SAVAŞ KILIÇ

Cümle yapısı nispeten esnek olan dillerde, kelimelerin cümle içinde hangi sırayla kullanıldığı, söylem veya metinde verimli, etkili bilgi aktarımında önemli rol oynar. Okul dilbilgisinde “cümlede vurgu” diye öğretilen şey, Türkçe cümlenin bilgi yapısı konusunda basit de olsa bir fikir verir: Cümlenin öğesi yükleme yaklaştırıldıkça vurgu artar, diye öğretirler bize; doğru ama eksik… çünkü devrik cümlede hemen yüklemden sonra gelen bir öğe de yükleme yakındır, ama vurgulu değil, aksine geri plana itilmiş bir öğedir.

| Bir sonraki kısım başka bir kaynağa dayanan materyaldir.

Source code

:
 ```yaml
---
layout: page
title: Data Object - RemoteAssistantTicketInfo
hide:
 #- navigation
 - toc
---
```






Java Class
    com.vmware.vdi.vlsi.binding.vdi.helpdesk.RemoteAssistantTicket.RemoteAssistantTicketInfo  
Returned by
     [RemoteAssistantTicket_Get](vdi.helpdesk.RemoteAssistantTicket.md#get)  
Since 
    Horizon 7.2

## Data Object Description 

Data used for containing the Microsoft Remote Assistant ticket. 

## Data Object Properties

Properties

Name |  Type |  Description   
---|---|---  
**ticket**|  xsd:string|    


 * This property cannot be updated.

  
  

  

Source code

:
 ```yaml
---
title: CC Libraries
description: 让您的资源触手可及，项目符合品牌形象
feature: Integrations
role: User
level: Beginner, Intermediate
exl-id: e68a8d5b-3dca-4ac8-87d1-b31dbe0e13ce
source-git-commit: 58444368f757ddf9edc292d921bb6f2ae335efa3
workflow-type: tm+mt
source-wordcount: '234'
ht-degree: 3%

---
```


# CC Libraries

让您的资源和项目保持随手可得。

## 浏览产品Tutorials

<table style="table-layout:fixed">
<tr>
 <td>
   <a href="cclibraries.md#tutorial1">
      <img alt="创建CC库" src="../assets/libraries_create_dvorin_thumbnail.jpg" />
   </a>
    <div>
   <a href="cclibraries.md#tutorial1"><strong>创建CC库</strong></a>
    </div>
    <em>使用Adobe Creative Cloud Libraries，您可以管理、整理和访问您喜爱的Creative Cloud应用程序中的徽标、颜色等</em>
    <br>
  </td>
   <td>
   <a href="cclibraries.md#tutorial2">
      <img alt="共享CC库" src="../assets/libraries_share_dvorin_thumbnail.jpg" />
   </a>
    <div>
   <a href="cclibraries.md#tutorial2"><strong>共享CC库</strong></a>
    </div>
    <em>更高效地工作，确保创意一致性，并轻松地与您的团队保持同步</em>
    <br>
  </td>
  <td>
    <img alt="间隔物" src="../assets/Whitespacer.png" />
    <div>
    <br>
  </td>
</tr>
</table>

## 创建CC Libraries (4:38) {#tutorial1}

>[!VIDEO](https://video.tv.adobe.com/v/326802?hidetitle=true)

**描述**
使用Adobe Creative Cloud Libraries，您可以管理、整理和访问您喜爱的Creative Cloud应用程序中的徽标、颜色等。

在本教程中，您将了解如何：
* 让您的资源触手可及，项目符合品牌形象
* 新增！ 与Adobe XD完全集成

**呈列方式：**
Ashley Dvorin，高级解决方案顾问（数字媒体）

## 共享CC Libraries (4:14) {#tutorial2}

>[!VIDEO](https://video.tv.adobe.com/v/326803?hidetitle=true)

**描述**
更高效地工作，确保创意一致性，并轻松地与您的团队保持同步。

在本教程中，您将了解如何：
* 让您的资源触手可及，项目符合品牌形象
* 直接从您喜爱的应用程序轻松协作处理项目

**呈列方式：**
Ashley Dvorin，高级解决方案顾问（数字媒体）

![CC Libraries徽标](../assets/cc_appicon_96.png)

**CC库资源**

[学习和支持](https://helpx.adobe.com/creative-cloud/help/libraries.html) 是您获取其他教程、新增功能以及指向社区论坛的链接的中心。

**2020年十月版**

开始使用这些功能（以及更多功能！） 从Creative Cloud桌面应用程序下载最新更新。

“Bilgi(lendirme) Yapısı” adı verilen dilbilimsel analiz yöntemine göre, Türkçede üç tane sözdizim konumu vardır: 1) konu veya bağ (topic veya link), 2) odak (focus), 3) arka plan bilgisi veya kuyruk (backgrounded information veya tail). Bu üç konum sırasıyla 1) cümle başı, 2) fiilden hemen önce, ve 3) fiilden sonradır. Örnek olarak:

(i)    Esra kitabı okuyor
gibi bir cümlede, “Esra” öğesi cümlenin konusunu açıklıyor, “kitabı” ise cümlenin odağını oluşturuyordur. Ama konuşma veya yazının bağlamı icap ettirdiğinde, cümlenin odağını değiştirebiliyoruz:

(ii)    Kitabı Esra okuyor.
Bu defa, muhtemelen “Kitabı kim okuyor?” gibi bir soru veya söze dökülmemiş bir beklenti üzerine, cümlenin odağına “Esra” yerleştiriliyor ve “kitabı” öğesi cümlenin konusu haline geliyor. Aynı soru veya beklenti üzerine şöyle bir cevap da verilebilir:

(iii)    Esra okuyor kitabı.
Bu durumda ise “Esra” öğesi hem konu hem odak konumuna yerleşiyor, belki iki işlevi birden yerine getiriyorken, “kitabı” öğesi konuşma veya yazının bağlamı icabı zorunlu bir bilgi olmaktan çıkmış, arka plana itilmiştir (bir başka deyişle, “Esra okuyor” cümlesi pekâlâ yeterli bir cevap/söz olabilecektir.)
Türkçenin bu imkânı, İngilizce gibi sözdizimi bu kadar esnek olmayan dillere çeviri yapılması gerektiğinde farklı söyleyiş biçimlerinin, üslup araçlarının kullanılmasını gerektiriyor:

(iv)    Sırasıyla

a.    Esra is reading the BOOK.
b.    As for the book, it is ESRA who is reading the book.
c.    Esra is reading it, the book.
Tersi de doğru elbette: İng. veya Fr. gibi dillerden Türkçeye çeviri yapılırken de Türkçenin söyleyiş özellikleri, üslup araçları ve bilgi yapısı göz önünde bulunduruluyor. Sözgelimi:

(v)    Mary looked for John. But she couldn’t find him.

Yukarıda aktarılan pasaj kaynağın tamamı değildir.